» **DATASET**
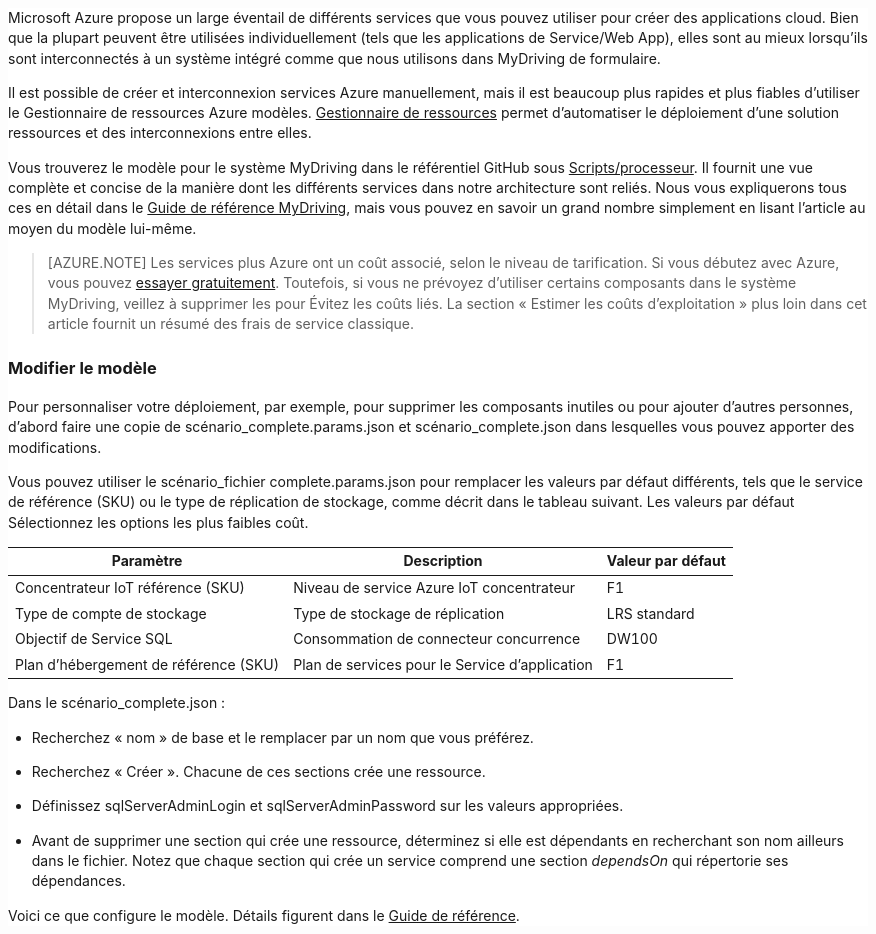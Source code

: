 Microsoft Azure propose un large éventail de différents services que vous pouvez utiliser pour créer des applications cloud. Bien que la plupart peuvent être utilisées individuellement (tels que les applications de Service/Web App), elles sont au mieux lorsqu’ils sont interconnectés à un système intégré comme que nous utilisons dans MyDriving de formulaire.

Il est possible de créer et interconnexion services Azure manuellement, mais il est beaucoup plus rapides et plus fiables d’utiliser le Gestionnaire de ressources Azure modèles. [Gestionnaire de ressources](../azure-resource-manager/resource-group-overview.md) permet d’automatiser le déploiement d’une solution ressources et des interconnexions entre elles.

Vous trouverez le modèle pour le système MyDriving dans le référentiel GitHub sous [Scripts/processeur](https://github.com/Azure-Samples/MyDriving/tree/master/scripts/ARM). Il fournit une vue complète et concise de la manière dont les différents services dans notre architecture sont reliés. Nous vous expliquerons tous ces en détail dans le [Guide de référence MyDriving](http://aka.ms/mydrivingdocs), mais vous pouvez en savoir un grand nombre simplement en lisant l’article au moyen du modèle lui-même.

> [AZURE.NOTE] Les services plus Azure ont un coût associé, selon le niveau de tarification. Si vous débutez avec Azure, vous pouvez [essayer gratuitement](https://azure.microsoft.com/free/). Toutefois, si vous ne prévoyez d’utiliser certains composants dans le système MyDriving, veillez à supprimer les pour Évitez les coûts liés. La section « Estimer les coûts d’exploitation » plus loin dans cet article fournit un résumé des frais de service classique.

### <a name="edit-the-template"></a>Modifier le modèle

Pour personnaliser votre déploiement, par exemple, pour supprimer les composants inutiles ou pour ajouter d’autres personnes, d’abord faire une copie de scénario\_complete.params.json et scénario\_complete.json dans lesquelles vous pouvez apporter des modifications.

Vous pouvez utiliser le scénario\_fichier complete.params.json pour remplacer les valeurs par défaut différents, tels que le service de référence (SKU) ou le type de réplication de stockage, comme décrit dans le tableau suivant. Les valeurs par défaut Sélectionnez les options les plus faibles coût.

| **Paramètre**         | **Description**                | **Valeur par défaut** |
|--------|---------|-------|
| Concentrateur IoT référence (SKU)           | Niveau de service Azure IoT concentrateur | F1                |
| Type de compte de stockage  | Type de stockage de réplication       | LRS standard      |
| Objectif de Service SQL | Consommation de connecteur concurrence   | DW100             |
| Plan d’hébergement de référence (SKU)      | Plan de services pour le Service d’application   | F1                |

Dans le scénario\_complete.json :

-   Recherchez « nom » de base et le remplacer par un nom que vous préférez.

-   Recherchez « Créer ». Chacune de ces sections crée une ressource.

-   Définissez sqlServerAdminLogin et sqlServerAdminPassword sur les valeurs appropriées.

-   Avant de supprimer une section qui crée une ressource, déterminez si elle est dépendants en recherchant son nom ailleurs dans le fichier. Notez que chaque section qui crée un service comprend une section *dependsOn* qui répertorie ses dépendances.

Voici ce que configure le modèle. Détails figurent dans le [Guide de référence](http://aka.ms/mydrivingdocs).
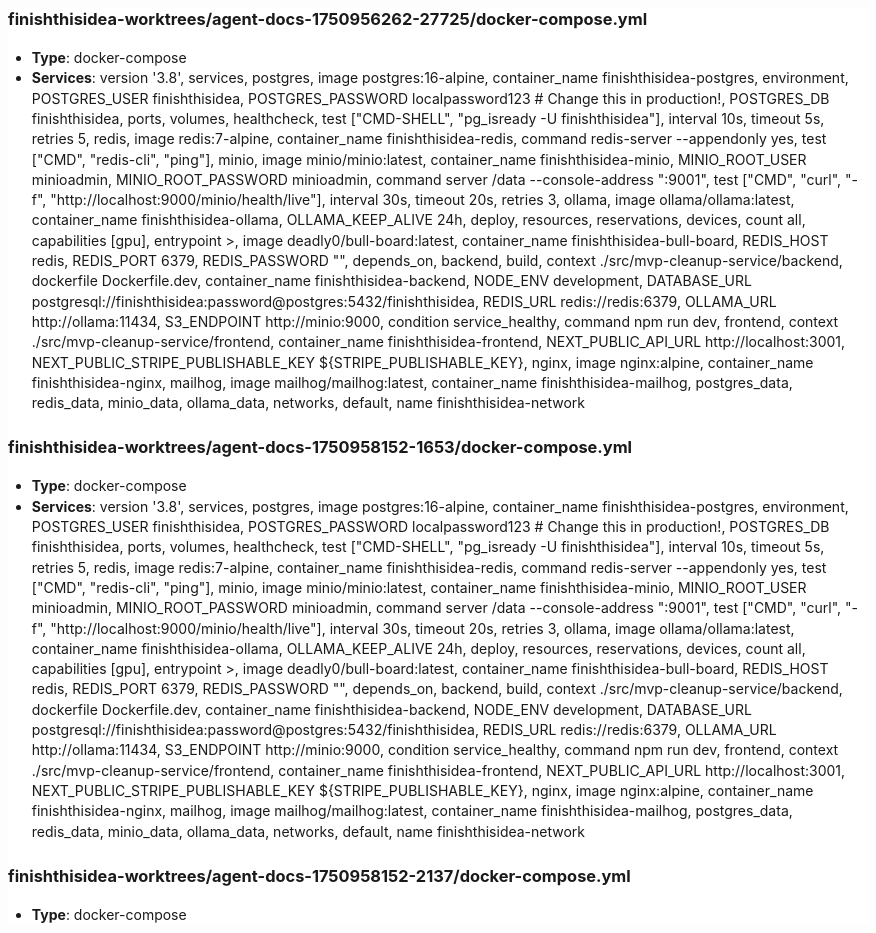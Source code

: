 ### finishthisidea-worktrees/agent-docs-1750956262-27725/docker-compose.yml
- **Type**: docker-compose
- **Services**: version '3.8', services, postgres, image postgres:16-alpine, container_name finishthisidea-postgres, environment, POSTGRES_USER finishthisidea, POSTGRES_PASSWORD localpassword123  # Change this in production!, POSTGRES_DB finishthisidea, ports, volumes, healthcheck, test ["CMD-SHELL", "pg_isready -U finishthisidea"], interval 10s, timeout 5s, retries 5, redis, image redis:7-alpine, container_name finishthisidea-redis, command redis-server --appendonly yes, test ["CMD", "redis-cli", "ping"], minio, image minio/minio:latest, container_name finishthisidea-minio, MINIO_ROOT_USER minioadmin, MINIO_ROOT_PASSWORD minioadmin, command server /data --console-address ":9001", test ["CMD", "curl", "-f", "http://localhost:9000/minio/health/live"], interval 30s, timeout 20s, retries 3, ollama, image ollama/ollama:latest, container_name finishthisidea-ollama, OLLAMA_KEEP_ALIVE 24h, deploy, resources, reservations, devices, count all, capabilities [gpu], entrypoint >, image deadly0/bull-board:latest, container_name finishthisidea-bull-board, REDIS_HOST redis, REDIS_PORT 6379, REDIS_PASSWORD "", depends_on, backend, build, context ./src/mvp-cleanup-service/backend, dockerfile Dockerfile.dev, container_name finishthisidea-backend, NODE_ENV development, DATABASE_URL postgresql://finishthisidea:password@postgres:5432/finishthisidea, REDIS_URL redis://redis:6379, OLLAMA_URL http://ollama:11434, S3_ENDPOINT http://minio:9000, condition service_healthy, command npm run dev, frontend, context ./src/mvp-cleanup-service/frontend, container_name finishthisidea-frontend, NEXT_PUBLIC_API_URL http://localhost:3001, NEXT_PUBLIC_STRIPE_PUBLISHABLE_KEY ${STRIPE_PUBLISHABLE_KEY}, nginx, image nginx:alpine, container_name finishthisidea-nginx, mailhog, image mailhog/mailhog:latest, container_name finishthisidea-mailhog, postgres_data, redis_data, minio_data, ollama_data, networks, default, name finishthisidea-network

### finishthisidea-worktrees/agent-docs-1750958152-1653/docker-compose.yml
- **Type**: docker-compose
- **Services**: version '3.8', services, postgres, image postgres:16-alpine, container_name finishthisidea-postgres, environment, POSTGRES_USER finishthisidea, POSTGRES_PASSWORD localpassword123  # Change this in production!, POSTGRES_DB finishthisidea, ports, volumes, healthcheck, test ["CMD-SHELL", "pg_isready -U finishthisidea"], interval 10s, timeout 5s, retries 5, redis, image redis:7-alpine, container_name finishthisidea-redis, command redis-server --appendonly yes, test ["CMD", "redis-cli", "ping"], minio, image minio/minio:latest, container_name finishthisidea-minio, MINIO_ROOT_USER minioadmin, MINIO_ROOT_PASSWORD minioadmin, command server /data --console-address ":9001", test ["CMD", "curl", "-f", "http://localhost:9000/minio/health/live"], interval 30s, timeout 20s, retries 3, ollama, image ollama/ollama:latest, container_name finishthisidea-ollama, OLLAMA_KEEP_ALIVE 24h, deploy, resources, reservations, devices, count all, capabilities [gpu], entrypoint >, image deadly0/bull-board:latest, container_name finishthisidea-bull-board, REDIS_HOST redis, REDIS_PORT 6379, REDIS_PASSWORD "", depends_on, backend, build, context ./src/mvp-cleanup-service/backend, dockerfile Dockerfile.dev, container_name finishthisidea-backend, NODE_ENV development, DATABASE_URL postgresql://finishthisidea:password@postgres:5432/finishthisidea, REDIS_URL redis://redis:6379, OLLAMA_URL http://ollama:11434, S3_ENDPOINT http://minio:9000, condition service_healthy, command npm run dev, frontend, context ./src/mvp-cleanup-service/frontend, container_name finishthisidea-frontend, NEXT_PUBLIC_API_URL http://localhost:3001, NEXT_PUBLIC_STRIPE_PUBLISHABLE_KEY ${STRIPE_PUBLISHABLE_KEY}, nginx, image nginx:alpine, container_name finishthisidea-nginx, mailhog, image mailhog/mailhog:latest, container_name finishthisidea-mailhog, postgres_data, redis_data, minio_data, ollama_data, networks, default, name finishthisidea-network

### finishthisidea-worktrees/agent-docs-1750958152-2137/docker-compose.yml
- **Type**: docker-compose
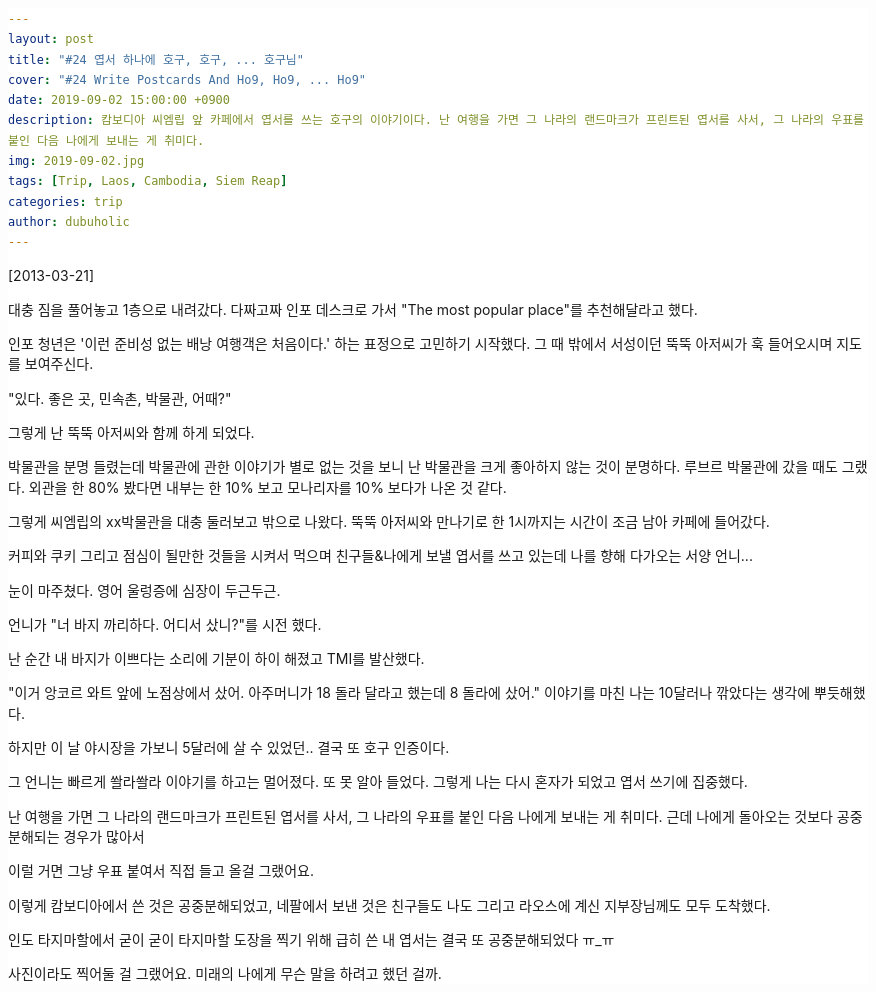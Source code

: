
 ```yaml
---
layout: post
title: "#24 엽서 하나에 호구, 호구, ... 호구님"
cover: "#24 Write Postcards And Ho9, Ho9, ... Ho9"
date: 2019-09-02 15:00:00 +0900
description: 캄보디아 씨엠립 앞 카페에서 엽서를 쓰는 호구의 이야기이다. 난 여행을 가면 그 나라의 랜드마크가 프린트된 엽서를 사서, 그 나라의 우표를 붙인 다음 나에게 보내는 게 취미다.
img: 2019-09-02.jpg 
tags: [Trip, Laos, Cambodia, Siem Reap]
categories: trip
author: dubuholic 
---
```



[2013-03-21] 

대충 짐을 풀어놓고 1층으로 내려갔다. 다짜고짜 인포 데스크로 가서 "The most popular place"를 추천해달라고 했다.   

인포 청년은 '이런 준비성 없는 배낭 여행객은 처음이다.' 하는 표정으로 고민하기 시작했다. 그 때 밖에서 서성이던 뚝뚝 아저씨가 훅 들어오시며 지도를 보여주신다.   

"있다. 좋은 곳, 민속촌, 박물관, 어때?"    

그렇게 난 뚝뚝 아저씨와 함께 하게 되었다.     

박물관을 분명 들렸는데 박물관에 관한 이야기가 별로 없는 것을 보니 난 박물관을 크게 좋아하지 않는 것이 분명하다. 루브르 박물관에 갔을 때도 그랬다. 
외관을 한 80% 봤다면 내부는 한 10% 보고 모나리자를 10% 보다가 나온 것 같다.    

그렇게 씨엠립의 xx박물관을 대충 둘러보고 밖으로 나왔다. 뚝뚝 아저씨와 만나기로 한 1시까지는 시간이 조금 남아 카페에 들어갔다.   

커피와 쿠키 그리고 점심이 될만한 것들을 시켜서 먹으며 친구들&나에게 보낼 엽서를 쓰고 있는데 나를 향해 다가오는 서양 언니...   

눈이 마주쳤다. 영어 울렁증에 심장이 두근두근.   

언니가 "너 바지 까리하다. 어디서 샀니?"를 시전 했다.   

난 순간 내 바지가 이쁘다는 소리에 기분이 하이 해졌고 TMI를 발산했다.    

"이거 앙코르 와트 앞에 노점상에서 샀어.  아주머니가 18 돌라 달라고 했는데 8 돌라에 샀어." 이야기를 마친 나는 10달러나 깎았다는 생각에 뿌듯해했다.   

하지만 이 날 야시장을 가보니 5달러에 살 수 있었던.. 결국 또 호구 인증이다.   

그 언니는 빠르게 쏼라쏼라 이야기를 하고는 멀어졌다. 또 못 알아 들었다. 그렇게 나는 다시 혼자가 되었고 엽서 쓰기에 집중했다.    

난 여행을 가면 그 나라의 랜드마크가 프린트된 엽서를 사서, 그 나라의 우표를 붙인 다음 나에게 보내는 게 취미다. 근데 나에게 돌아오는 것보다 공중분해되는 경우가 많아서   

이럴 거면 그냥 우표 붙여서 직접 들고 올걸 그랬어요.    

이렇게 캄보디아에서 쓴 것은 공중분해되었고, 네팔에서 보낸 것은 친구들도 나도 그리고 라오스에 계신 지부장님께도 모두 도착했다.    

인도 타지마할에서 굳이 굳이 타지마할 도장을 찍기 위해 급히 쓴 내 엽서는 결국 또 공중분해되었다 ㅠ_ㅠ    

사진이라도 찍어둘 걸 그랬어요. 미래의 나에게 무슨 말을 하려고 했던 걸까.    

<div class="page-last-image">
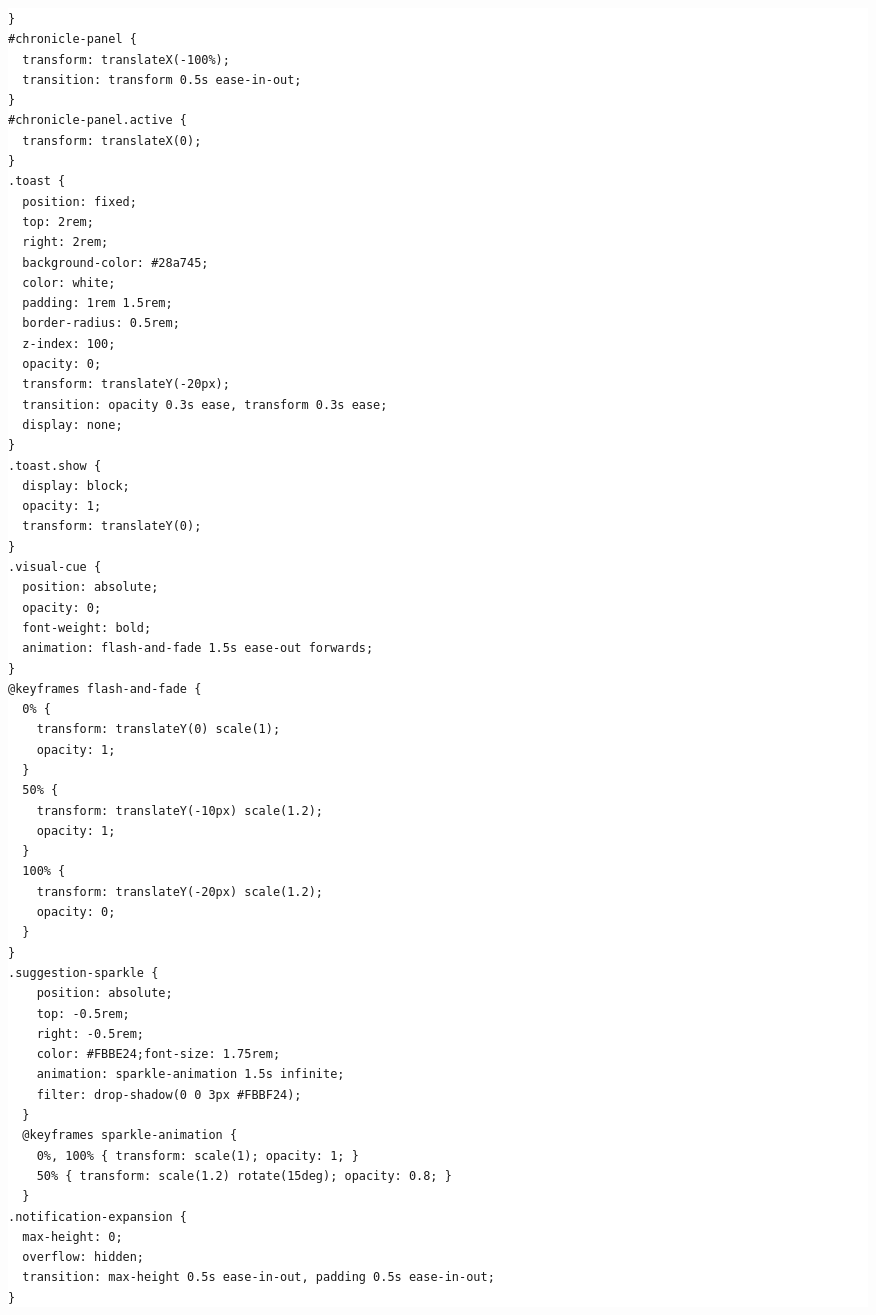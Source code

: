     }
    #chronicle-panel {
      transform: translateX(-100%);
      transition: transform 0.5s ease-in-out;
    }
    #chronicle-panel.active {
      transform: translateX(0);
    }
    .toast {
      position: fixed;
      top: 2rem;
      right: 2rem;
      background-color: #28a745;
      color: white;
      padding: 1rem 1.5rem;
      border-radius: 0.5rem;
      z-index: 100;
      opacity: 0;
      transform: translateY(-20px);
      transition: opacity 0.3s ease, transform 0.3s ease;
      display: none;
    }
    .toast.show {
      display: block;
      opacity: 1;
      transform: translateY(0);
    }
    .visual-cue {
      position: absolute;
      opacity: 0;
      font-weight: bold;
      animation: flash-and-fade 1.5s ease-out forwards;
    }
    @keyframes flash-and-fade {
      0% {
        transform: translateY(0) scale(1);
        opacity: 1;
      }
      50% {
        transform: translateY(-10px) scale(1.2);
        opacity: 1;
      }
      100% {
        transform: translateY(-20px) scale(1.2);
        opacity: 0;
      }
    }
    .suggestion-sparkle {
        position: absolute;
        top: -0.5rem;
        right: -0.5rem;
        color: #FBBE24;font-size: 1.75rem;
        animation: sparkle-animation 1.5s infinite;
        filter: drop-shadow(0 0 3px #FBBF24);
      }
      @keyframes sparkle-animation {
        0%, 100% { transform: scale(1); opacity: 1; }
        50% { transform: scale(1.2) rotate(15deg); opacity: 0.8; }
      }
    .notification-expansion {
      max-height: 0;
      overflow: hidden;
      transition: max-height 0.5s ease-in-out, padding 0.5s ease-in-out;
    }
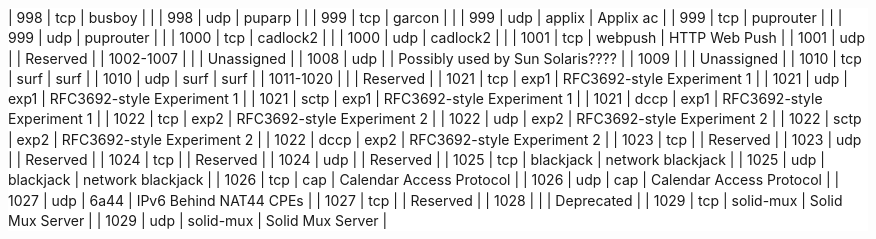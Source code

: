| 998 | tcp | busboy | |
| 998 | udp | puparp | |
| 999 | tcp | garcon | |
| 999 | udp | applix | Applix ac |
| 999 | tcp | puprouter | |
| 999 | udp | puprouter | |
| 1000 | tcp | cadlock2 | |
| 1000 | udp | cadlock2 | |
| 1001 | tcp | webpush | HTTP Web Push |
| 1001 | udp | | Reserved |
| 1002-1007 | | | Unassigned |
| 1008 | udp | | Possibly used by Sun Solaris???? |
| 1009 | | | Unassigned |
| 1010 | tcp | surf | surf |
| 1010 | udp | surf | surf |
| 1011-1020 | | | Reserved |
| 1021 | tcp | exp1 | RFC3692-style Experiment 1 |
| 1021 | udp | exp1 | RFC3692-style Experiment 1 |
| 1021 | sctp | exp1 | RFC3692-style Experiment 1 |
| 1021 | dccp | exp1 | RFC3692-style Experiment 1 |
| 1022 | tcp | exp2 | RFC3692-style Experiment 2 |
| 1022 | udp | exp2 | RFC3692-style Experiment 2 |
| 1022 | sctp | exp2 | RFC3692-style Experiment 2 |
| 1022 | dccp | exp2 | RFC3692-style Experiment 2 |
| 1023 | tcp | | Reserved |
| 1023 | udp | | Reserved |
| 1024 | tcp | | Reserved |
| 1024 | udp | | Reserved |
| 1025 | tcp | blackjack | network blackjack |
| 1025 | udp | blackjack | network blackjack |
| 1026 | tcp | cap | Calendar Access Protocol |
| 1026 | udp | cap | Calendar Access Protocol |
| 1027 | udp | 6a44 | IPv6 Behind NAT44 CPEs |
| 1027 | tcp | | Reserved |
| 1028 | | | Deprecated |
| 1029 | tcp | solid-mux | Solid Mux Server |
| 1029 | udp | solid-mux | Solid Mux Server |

» **REQUIRED WORK**
Those lines of the records that contain the string "그랬어요" should be identified and copied.

» **ANSWER TO THE EXERCISE**
이럴 거면 그냥 우표 붙여서 직접 들고 올걸 그랬어요.    
사진이라도 찍어둘 걸 그랬어요. 미래의 나에게 무슨 말을 하려고 했던 걸까.    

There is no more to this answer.